October 30, 2025
DHAKA – I have been taking public buses in Dhaka since 2016. Over the years, I have trained myself to move like I’m trespassing; handbag clutched to my chest, eyes lowered, spine tense, always calculating where to sit, where not to.
I have been groped, brushed against, stared down, whispered at. And like every woman I know, I learnt to absorb it.
But the recent video of a young woman being slapped and abused on a public bus tore through that learned endurance.
She was simply commuting on a regular day, wearing jeans and a shirt. A man made an obscene comment about her clothes. When she protested, he slapped her.
In full public view. In 2025, no one stopped him. No one said a word. People watched, filmed, and scrolled later.
That young woman hit back with a sandal, standing her ground, and represents millions who cannot. Women who shrink in their seats, who clench their fists in fear, who remain quiet because they know speaking up will only bring more insult, more scrutiny. Because in this country, when a man raises his hand, it is the woman who is blamed.
Commuting in Dhaka is a gamble with dignity. Most buses refuse to take women; not out of consideration, but out of pure economics. A woman takes up one seat. That space could hold five men, standing. After evening falls, the city turns even more brutal. Transport choices shrink. Rickshaw fares double. Ride-sharing becomes a risk and buses thin out. Many women spend a painful portion of their hard-earned salaries on private rides, not for comfort, but for survival.
And this is not an isolated outrage.
In May last year, at the Munshiganj river terminal, a man whipped two women with a belt. The crowd cheered, filmed, watched and did nothing. He later walked out on bail to a hero’s welcome, escorted by a motorcycle convoy.
On June 4, expelled Jamaat activist Akash Chowdhury, caught on camera kicking a woman in Chattogram, emerged from jail draped in flower garlands. In March, Mostafa Asif Arnob was similarly celebrated after securing bail for allegedly harassing a Dhaka University student over her attire.

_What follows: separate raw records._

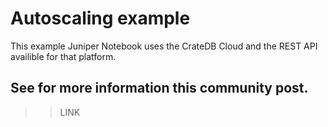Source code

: # Autoscaling example
This example Juniper Notebook uses the CrateDB Cloud and the REST API availible for that platform. 

## See for more information this community post. 
>> LINK

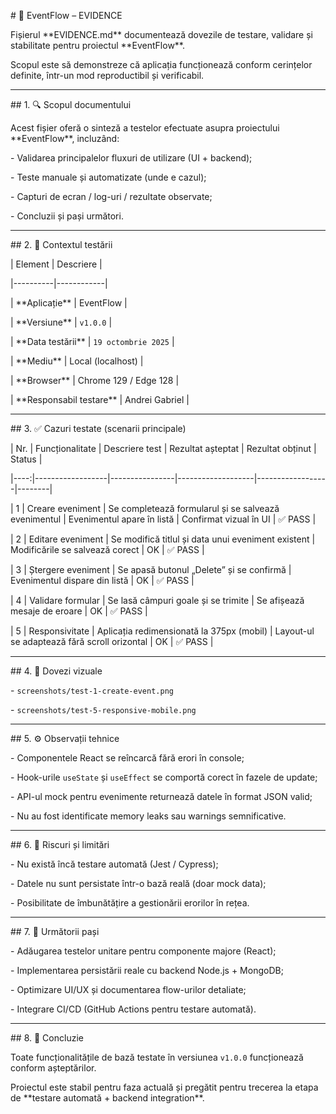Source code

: \# 🧾 EventFlow – EVIDENCE



Fișierul \*\*EVIDENCE.md\*\* documentează dovezile de testare, validare și stabilitate pentru proiectul \*\*EventFlow\*\*.  

Scopul este să demonstreze că aplicația funcționează conform cerințelor definite, într-un mod reproductibil și verificabil.



---



\## 1. 🔍 Scopul documentului

Acest fișier oferă o sinteză a testelor efectuate asupra proiectului \*\*EventFlow\*\*, incluzând:

\- Validarea principalelor fluxuri de utilizare (UI + backend);

\- Teste manuale și automatizate (unde e cazul);

\- Capturi de ecran / log-uri / rezultate observate;

\- Concluzii și pași următori.



---



\## 2. 🧩 Contextul testării

| Element | Descriere |

|----------|------------|

| \*\*Aplicație\*\* | EventFlow |

| \*\*Versiune\*\* | `v1.0.0` |

| \*\*Data testării\*\* | `19 octombrie 2025` |

| \*\*Mediu\*\* | Local (localhost) |

| \*\*Browser\*\* | Chrome 129 / Edge 128 |

| \*\*Responsabil testare\*\* | Andrei Gabriel |



---



\## 3. ✅ Cazuri testate (scenarii principale)



| Nr. | Funcționalitate | Descriere test | Rezultat așteptat | Rezultat obținut | Status |

|----:|------------------|----------------|-------------------|------------------|--------|

| 1 | Creare eveniment | Se completează formularul și se salvează evenimentul | Evenimentul apare în listă | Confirmat vizual în UI | ✅ PASS |

| 2 | Editare eveniment | Se modifică titlul și data unui eveniment existent | Modificările se salvează corect | OK | ✅ PASS |

| 3 | Ștergere eveniment | Se apasă butonul „Delete” și se confirmă | Evenimentul dispare din listă | OK | ✅ PASS |

| 4 | Validare formular | Se lasă câmpuri goale și se trimite | Se afișează mesaje de eroare | OK | ✅ PASS |

| 5 | Responsivitate | Aplicația redimensionată la 375px (mobil) | Layout-ul se adaptează fără scroll orizontal | OK | ✅ PASS |



---



\## 4. 📸 Dovezi vizuale



\- `screenshots/test-1-create-event.png`  

\- `screenshots/test-5-responsive-mobile.png`



---



\## 5. ⚙️ Observații tehnice

\- Componentele React se reîncarcă fără erori în console;

\- Hook-urile `useState` și `useEffect` se comportă corect în fazele de update;

\- API-ul mock pentru evenimente returnează datele în format JSON valid;

\- Nu au fost identificate memory leaks sau warnings semnificative.



---



\## 6. 🚧 Riscuri și limitări

\- Nu există încă testare automată (Jest / Cypress);

\- Datele nu sunt persistate într-o bază reală (doar mock data);

\- Posibilitate de îmbunătățire a gestionării erorilor în rețea.



---



\## 7. 🔁 Următorii pași

\- Adăugarea testelor unitare pentru componente majore (React);

\- Implementarea persistării reale cu backend Node.js + MongoDB;

\- Optimizare UI/UX și documentarea flow-urilor detaliate;

\- Integrare CI/CD (GitHub Actions pentru testare automată).



---



\## 8. 🧠 Concluzie

Toate funcționalitățile de bază testate în versiunea `v1.0.0` funcționează conform așteptărilor.  

Proiectul este stabil pentru faza actuală și pregătit pentru trecerea la etapa de \*\*testare automată + backend integration\*\*.



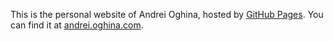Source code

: This is the personal website of Andrei Oghina, hosted by [GitHub Pages](https://pages.github.com). You can find it at [andrei.oghina.com](https://andrei.oghina.com).

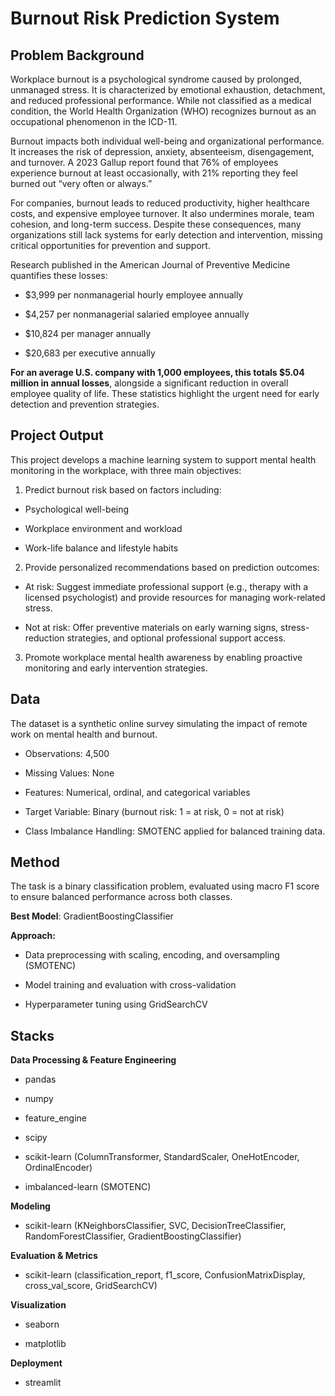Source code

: # Burnout Risk Prediction System

## Problem Background
Workplace burnout is a psychological syndrome caused by prolonged, unmanaged stress. It is characterized by emotional exhaustion, detachment, and reduced professional performance. While not classified as a medical condition, the World Health Organization (WHO) recognizes burnout as an occupational phenomenon in the ICD-11.

Burnout impacts both individual well-being and organizational performance. It increases the risk of depression, anxiety, absenteeism, disengagement, and turnover. A 2023 Gallup report found that 76% of employees experience burnout at least occasionally, with 21% reporting they feel burned out “very often or always.”

For companies, burnout leads to reduced productivity, higher healthcare costs, and expensive employee turnover. It also undermines morale, team cohesion, and long-term success. Despite these consequences, many organizations still lack systems for early detection and intervention, missing critical opportunities for prevention and support.

Research published in the American Journal of Preventive Medicine quantifies these losses:

* $3,999 per nonmanagerial hourly employee annually

* $4,257 per nonmanagerial salaried employee annually

* $10,824 per manager annually

* $20,683 per executive annually

**For an average U.S. company with 1,000 employees, this totals $5.04 million in annual losses**, alongside a significant reduction in overall employee quality of life. These statistics highlight the urgent need for early detection and prevention strategies.

## Project Output
This project develops a machine learning system to support mental health monitoring in the workplace, with three main objectives:

1. Predict burnout risk based on factors including:

* Psychological well-being

* Workplace environment and workload

* Work-life balance and lifestyle habits

2. Provide personalized recommendations based on prediction outcomes:

* At risk: Suggest immediate professional support (e.g., therapy with a licensed psychologist) and provide resources for managing work-related stress.

* Not at risk: Offer preventive materials on early warning signs, stress-reduction strategies, and optional professional support access.

3. Promote workplace mental health awareness by enabling proactive monitoring and early intervention strategies.

## Data
The dataset is a synthetic online survey simulating the impact of remote work on mental health and burnout.

* Observations: 4,500

* Missing Values: None

* Features: Numerical, ordinal, and categorical variables

* Target Variable: Binary (burnout risk: 1 = at risk, 0 = not at risk)

* Class Imbalance Handling: SMOTENC applied for balanced training data.

## Method
The task is a binary classification problem, evaluated using macro F1 score to ensure balanced performance across both classes.

**Best Model**: GradientBoostingClassifier

**Approach:**

* Data preprocessing with scaling, encoding, and oversampling (SMOTENC)

* Model training and evaluation with cross-validation

* Hyperparameter tuning using GridSearchCV

## Stacks
**Data Processing & Feature Engineering**

* pandas

* numpy

* feature_engine

* scipy

* scikit-learn (ColumnTransformer, StandardScaler, OneHotEncoder, OrdinalEncoder)

* imbalanced-learn (SMOTENC)

**Modeling**

* scikit-learn (KNeighborsClassifier, SVC, DecisionTreeClassifier, RandomForestClassifier, GradientBoostingClassifier)

**Evaluation & Metrics**

* scikit-learn (classification_report, f1_score, ConfusionMatrixDisplay, cross_val_score, GridSearchCV)

**Visualization**

* seaborn

* matplotlib

**Deployment**

* streamlit

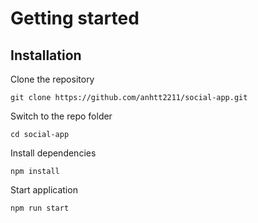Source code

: # Getting started

## Installation

Clone the repository

    git clone https://github.com/anhtt2211/social-app.git

Switch to the repo folder

    cd social-app

Install dependencies

    npm install

Start application

    npm run start
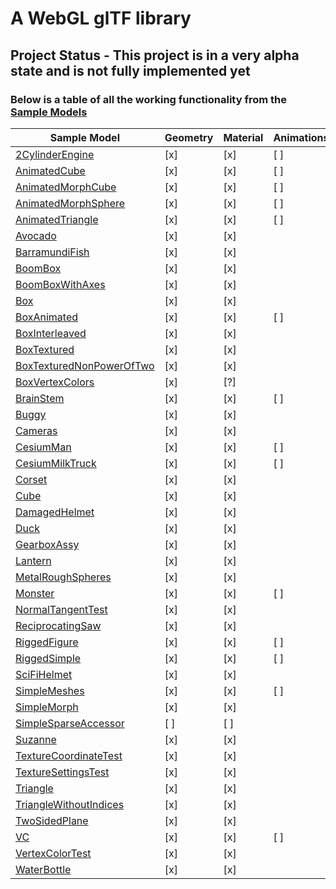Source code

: # A WebGL glTF library

## Project Status - This project is in a very alpha state and is not fully implemented yet

### Below is a table of all the working functionality from the [Sample Models]

| Sample Model               | Geometry      | Material   | Animations   |
| -------------------------- | ------------- | ---------- | ------------ |
| [2CylinderEngine]          | [x]           | [x]        | [ ]          |
| [AnimatedCube]             | [x]           | [x]        | [ ]          |
| [AnimatedMorphCube]        | [x]           | [x]        | [ ]          |
| [AnimatedMorphSphere]      | [x]           | [x]        | [ ]          |
| [AnimatedTriangle]         | [x]           | [x]        | [ ]          |
| [Avocado]                  | [x]           | [x]        |              |
| [BarramundiFish]           | [x]           | [x]        |              |
| [BoomBox]                  | [x]           | [x]        |              |
| [BoomBoxWithAxes]          | [x]           | [x]        |              |
| [Box]                      | [x]           | [x]        |              |
| [BoxAnimated]              | [x]           | [x]        | [ ]          |
| [BoxInterleaved]           | [x]           | [x]        |              |
| [BoxTextured]              | [x]           | [x]        |              |
| [BoxTexturedNonPowerOfTwo] | [x]           | [x]        |              |
| [BoxVertexColors]          | [x]           | [?]        |              |
| [BrainStem]                | [x]           | [x]        | [ ]          |
| [Buggy]                    | [x]           | [x]        |              |
| [Cameras]                  | [x]           | [x]        |              |
| [CesiumMan]                | [x]           | [x]        | [ ]          |
| [CesiumMilkTruck]          | [x]           | [x]        | [ ]          |
| [Corset]                   | [x]           | [x]        |              |
| [Cube]                     | [x]           | [x]        |              |
| [DamagedHelmet]            | [x]           | [x]        |              |
| [Duck]                     | [x]           | [x]        |              |
| [GearboxAssy]              | [x]           | [x]        |              |
| [Lantern]                  | [x]           | [x]        |              |
| [MetalRoughSpheres]        | [x]           | [x]        |              |
| [Monster]                  | [x]           | [x]        | [ ]          |
| [NormalTangentTest]        | [x]           | [x]        |              |
| [ReciprocatingSaw]         | [x]           | [x]        |              |
| [RiggedFigure]             | [x]           | [x]        | [ ]          |
| [RiggedSimple]             | [x]           | [x]        | [ ]          |
| [SciFiHelmet]              | [x]           | [x]        |              |
| [SimpleMeshes]             | [x]           | [x]        | [ ]          |
| [SimpleMorph]              | [x]           | [x]        |              |
| [SimpleSparseAccessor]     | [ ]           | [ ]        |              |
| [Suzanne]                  | [x]           | [x]        |              |
| [TextureCoordinateTest]    | [x]           | [x]        |              |
| [TextureSettingsTest]      | [x]           | [x]        |              |
| [Triangle]                 | [x]           | [x]        |              |
| [TriangleWithoutIndices]   | [x]           | [x]        |              |
| [TwoSidedPlane]            | [x]           | [x]        |              |
| [VC]                       | [x]           | [x]        | [ ]          |
| [VertexColorTest]          | [x]           | [x]        |              |
| [WaterBottle]              | [x]           | [x]        |              |

[Sample Models]: https://github.com/KhronosGroup/glTF-Sample-Models/tree/8416be1c/2.0/
[2CylinderEngine]: https://github.com/KhronosGroup/glTF-Sample-Models/tree/8416be1c/2.0/2CylinderEngine
[AnimatedCube]: https://github.com/KhronosGroup/glTF-Sample-Models/tree/8416be1c/2.0/AnimatedCube
[AnimatedMorphCube]: https://github.com/KhronosGroup/glTF-Sample-Models/tree/8416be1c/2.0/AnimatedMorphCube
[AnimatedMorphSphere]: https://github.com/KhronosGroup/glTF-Sample-Models/tree/8416be1c/2.0/AnimatedMorphSphere
[AnimatedTriangle]: https://github.com/KhronosGroup/glTF-Sample-Models/tree/8416be1c/2.0/AnimatedTriangle
[Avocado]: https://github.com/KhronosGroup/glTF-Sample-Models/tree/8416be1c/2.0/Avocado
[BarramundiFish]: https://github.com/KhronosGroup/glTF-Sample-Models/tree/8416be1c/2.0/BarramundiFish
[BoomBox]: https://github.com/KhronosGroup/glTF-Sample-Models/tree/8416be1c/2.0/BoomBox
[BoomBoxWithAxes]: https://github.com/KhronosGroup/glTF-Sample-Models/tree/8416be1c/2.0/BoomBoxWithAxes
[Box]: https://github.com/KhronosGroup/glTF-Sample-Models/tree/8416be1c/2.0/Box
[BoxAnimated]: https://github.com/KhronosGroup/glTF-Sample-Models/tree/8416be1c/2.0/BoxAnimated
[BoxInterleaved]: https://github.com/KhronosGroup/glTF-Sample-Models/tree/8416be1c/2.0/BoxInterleaved
[BoxTextured]: https://github.com/KhronosGroup/glTF-Sample-Models/tree/8416be1c/2.0/BoxTextured
[BoxTexturedNonPowerOfTwo]: https://github.com/KhronosGroup/glTF-Sample-Models/tree/8416be1c/2.0/BoxTexturedNonPowerOfTwo
[BoxVertexColors]: https://github.com/KhronosGroup/glTF-Sample-Models/tree/8416be1c/2.0/BoxVertexColors
[BrainStem]: https://github.com/KhronosGroup/glTF-Sample-Models/tree/8416be1c/2.0/BrainStem
[Buggy]: https://github.com/KhronosGroup/glTF-Sample-Models/tree/8416be1c/2.0/Buggy
[Cameras]: https://github.com/KhronosGroup/glTF-Sample-Models/tree/8416be1c/2.0/Cameras
[CesiumMan]: https://github.com/KhronosGroup/glTF-Sample-Models/tree/8416be1c/2.0/CesiumMan
[CesiumMilkTruck]: https://github.com/KhronosGroup/glTF-Sample-Models/tree/8416be1c/2.0/CesiumMilkTruck
[Corset]: https://github.com/KhronosGroup/glTF-Sample-Models/tree/8416be1c/2.0/Corset
[Cube]: https://github.com/KhronosGroup/glTF-Sample-Models/tree/8416be1c/2.0/Cube
[DamagedHelmet]: https://github.com/KhronosGroup/glTF-Sample-Models/tree/8416be1c/2.0/DamagedHelmet
[Duck]: https://github.com/KhronosGroup/glTF-Sample-Models/tree/8416be1c/2.0/Duck
[GearboxAssy]: https://github.com/KhronosGroup/glTF-Sample-Models/tree/8416be1c/2.0/GearboxAssy
[Lantern]: https://github.com/KhronosGroup/glTF-Sample-Models/tree/8416be1c/2.0/Lantern
[MetalRoughSpheres]: https://github.com/KhronosGroup/glTF-Sample-Models/tree/8416be1c/2.0/MetalRoughSpheres
[Monster]: https://github.com/KhronosGroup/glTF-Sample-Models/tree/8416be1c/2.0/Monster
[NormalTangentTest]: https://github.com/KhronosGroup/glTF-Sample-Models/tree/8416be1c/2.0/NormalTangentTest
[ReciprocatingSaw]: https://github.com/KhronosGroup/glTF-Sample-Models/tree/8416be1c/2.0/ReciprocatingSaw
[RiggedFigure]: https://github.com/KhronosGroup/glTF-Sample-Models/tree/8416be1c/2.0/RiggedFigure
[RiggedSimple]: https://github.com/KhronosGroup/glTF-Sample-Models/tree/8416be1c/2.0/RiggedSimple
[SciFiHelmet]:https://github.com/KhronosGroup/glTF-Sample-Models/tree/8416be1c/2.0/SciFiHelme
[SimpleMeshes]: https://github.com/KhronosGroup/glTF-Sample-Models/tree/8416be1c/2.0/SimpleMeshes
[SimpleMorph]: https://github.com/KhronosGroup/glTF-Sample-Models/tree/8416be1c/2.0/SimpleMorph
[SimpleSparseAccessor]: https://github.com/KhronosGroup/glTF-Sample-Models/tree/8416be1c/2.0/SimpleSparseAccessor
[Suzanne]: https://github.com/KhronosGroup/glTF-Sample-Models/tree/8416be1c/2.0/Suzanne
[TextureCoordinateTest]: https://github.com/KhronosGroup/glTF-Sample-Models/tree/8416be1c/2.0/TextureCoordinateTest
[TextureSettingsTest]: https://github.com/KhronosGroup/glTF-Sample-Models/tree/8416be1c/2.0/TextureSettingsTest
[Triangle]: https://github.com/KhronosGroup/glTF-Sample-Models/tree/8416be1c/2.0/Triangle
[TriangleWithoutIndices]: https://github.com/KhronosGroup/glTF-Sample-Models/tree/8416be1c/2.0/TriangleWithoutIndices
[TwoSidedPlane]: https://github.com/KhronosGroup/glTF-Sample-Models/tree/8416be1c/2.0/TwoSidedPlane
[VC]: https://github.com/KhronosGroup/glTF-Sample-Models/tree/8416be1c/2.0/VC
[VertexColorTest]: https://github.com/KhronosGroup/glTF-Sample-Models/tree/8416be1c/2.0/VertexColorTest
[WaterBottle]: https://github.com/KhronosGroup/glTF-Sample-Models/tree/8416be1c/2.0/WaterBottle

Three viral videos. Three public humiliations. Three men rewarded for violence.
According to BRAC’s Safe Roads for Women report (2018), 94 percent of Bangladeshi women have faced harassment – verbal, physical, or otherwise– while using public transport. A 2022 survey by UNDP, NHRC, and CRI revealed 87 percent of women across 24 districts have been harassed at least once in their lives.
These are not just numbers. They are every woman who sits rigid on a bus and prays she makes it home with her body, her voice, her spirit intact.
The man who slapped that woman did so because he knew there would be no consequence. Because countless men before him have walked free. Because this country treats women’s safety as negotiable; something to be debated, not defended.
And yet, she fought back. She refused to cower. She raised her hand, a sandal against a slap, and in that defiance lay the fury of countless silences.
Her act was not just self-defence; it was protest. A reminder that every woman has the right to occupy space, to speak, to exist without fear.